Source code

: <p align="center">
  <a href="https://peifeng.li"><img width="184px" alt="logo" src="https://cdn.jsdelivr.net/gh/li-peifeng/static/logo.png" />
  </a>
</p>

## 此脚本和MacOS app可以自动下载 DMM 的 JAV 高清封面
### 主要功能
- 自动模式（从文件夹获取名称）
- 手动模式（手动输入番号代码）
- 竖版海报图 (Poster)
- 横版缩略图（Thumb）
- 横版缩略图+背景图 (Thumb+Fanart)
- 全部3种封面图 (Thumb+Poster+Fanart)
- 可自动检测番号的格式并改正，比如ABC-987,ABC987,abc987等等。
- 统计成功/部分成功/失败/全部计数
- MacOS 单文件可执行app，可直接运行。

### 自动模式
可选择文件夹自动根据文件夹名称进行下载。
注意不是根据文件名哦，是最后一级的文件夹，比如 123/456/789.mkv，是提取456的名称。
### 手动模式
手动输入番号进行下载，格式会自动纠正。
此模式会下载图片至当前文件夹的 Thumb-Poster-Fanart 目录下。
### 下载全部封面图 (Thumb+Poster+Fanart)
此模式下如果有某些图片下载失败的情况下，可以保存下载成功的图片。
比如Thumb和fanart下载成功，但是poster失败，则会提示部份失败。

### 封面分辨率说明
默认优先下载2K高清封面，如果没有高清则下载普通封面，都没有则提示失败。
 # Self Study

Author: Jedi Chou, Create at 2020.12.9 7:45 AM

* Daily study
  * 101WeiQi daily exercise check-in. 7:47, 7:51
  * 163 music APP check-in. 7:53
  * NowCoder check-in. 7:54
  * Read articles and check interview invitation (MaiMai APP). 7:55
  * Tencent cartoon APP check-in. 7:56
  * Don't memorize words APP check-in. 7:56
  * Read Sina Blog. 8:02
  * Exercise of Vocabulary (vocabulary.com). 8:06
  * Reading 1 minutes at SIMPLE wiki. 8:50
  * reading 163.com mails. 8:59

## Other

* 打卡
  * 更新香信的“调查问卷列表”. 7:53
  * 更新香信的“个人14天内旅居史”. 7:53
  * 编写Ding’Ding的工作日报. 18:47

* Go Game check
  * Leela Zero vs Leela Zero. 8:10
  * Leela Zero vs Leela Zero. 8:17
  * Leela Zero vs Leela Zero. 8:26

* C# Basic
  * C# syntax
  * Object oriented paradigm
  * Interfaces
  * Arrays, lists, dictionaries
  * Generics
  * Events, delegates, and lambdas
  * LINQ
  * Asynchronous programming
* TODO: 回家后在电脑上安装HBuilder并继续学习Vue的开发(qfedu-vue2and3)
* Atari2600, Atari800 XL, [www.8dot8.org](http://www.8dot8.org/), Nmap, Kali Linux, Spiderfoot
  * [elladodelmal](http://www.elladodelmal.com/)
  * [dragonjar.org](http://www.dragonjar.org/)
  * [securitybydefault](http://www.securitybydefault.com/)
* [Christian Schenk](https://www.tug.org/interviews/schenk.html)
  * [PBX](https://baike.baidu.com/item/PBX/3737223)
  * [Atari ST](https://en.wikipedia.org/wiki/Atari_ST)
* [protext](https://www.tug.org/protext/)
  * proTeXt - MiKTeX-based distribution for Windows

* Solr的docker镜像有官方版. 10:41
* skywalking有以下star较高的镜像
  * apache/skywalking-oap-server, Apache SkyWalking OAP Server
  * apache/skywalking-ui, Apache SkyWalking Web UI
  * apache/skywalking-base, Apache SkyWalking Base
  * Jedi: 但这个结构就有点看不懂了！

...

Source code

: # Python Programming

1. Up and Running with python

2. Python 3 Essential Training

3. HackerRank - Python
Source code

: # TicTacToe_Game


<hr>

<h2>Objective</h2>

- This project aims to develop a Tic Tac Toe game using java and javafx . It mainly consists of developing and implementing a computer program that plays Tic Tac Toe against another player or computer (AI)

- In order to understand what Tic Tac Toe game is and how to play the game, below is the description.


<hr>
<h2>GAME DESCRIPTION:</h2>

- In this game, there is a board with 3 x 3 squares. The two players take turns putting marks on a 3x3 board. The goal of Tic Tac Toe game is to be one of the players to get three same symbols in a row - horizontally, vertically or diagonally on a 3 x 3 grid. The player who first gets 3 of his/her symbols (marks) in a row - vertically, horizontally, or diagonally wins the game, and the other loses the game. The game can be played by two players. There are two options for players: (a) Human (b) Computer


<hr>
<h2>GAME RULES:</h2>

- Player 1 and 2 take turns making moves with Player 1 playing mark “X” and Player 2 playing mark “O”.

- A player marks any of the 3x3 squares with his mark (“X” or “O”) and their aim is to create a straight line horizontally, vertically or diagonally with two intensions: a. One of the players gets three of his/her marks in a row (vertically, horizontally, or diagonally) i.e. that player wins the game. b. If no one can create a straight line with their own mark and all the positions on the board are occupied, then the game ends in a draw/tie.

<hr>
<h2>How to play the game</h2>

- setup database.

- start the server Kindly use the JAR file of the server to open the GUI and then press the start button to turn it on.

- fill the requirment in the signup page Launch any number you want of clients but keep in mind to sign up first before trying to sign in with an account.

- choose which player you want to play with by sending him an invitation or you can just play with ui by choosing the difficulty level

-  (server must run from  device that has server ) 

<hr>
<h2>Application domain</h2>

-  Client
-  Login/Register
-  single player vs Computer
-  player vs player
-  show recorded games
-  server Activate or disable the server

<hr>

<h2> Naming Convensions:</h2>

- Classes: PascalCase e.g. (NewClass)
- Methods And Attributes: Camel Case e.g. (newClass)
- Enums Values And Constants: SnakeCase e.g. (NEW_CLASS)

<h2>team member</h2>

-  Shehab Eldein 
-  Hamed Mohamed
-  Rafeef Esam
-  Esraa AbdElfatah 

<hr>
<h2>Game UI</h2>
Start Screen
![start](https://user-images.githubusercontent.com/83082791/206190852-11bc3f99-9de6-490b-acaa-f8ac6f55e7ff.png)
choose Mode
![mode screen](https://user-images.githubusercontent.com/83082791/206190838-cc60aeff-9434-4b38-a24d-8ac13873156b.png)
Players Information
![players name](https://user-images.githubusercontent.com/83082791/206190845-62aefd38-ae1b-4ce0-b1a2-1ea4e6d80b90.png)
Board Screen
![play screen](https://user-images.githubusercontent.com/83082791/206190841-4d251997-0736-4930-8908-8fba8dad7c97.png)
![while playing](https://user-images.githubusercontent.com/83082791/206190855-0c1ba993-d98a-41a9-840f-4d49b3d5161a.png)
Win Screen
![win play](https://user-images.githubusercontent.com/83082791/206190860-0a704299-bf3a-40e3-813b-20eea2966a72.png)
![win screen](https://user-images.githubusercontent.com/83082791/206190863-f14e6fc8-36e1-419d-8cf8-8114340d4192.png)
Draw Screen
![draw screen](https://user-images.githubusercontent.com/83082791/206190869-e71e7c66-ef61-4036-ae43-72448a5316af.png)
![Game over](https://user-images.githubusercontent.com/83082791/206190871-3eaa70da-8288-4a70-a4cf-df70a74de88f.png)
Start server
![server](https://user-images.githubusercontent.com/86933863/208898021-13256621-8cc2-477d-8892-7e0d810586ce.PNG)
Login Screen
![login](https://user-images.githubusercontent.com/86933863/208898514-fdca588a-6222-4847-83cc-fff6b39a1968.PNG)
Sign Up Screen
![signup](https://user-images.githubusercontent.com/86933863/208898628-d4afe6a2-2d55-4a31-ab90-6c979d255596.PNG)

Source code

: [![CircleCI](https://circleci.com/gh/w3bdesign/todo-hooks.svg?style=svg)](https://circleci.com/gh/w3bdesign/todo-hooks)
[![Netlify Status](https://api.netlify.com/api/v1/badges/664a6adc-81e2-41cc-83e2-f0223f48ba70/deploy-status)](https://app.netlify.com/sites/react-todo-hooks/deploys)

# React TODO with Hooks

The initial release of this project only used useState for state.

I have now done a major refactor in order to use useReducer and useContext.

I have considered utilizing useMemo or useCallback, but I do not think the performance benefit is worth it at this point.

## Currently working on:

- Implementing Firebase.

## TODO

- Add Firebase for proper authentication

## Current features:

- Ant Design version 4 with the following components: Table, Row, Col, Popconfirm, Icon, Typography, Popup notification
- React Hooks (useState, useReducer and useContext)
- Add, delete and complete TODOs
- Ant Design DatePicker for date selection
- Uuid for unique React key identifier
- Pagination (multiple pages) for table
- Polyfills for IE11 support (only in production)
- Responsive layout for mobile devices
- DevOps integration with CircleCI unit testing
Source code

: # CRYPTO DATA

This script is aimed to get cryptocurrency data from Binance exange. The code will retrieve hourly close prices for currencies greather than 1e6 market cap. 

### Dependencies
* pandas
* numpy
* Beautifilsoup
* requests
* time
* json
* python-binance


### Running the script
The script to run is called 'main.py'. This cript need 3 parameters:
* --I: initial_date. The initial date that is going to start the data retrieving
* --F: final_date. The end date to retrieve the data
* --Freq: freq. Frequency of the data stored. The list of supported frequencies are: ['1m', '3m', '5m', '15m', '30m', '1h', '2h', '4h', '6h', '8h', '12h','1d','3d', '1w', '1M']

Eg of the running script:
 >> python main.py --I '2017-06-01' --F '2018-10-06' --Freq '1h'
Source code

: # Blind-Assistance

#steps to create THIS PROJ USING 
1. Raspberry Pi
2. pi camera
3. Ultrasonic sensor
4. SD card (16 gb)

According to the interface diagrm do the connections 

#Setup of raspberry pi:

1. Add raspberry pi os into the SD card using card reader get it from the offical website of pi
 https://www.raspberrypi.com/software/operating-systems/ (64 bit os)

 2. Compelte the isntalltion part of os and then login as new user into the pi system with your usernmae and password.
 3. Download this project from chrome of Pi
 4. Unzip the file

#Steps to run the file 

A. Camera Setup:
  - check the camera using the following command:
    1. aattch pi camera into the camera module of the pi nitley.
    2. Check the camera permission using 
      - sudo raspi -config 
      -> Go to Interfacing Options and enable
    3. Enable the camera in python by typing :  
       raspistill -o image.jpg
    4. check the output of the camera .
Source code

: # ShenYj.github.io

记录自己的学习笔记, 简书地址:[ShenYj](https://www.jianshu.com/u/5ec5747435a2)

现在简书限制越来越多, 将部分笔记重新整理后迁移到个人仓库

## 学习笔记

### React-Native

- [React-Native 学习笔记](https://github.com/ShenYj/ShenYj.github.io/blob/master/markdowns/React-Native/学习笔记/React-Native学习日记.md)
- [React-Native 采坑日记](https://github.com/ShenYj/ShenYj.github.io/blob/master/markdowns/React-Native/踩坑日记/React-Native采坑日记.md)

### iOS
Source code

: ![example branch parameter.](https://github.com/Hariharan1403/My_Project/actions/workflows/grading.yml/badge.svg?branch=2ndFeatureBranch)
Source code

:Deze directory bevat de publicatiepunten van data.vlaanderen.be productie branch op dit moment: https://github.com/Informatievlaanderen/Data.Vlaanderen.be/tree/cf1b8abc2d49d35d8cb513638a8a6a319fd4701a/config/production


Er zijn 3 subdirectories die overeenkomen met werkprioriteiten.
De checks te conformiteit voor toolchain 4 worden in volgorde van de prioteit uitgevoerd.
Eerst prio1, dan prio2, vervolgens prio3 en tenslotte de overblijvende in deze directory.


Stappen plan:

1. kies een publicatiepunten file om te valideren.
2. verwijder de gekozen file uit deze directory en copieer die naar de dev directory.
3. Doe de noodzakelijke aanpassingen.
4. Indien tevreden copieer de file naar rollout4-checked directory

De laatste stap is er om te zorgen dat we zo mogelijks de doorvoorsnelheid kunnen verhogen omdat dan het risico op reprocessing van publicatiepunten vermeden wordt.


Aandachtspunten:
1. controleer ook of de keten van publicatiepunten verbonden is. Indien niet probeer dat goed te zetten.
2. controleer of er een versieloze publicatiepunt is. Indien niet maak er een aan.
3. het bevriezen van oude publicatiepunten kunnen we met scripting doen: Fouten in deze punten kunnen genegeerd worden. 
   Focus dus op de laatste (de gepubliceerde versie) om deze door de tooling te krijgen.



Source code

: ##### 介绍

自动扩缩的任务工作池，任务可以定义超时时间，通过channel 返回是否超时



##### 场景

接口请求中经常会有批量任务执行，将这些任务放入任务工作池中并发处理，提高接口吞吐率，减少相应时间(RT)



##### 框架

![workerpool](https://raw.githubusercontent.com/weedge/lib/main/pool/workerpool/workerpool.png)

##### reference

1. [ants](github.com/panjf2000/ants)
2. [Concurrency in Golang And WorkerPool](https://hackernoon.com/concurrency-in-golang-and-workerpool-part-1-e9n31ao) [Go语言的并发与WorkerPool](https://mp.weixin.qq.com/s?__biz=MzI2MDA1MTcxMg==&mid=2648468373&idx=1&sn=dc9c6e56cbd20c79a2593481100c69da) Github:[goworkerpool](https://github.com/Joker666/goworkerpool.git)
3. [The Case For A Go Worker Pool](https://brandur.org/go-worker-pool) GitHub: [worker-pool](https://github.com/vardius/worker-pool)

REQUIREMENT: Taking each line of the material above in turn, count those containing the string "Native". State the number alone.

SOLUTION FOR THIS PROBLEM: 3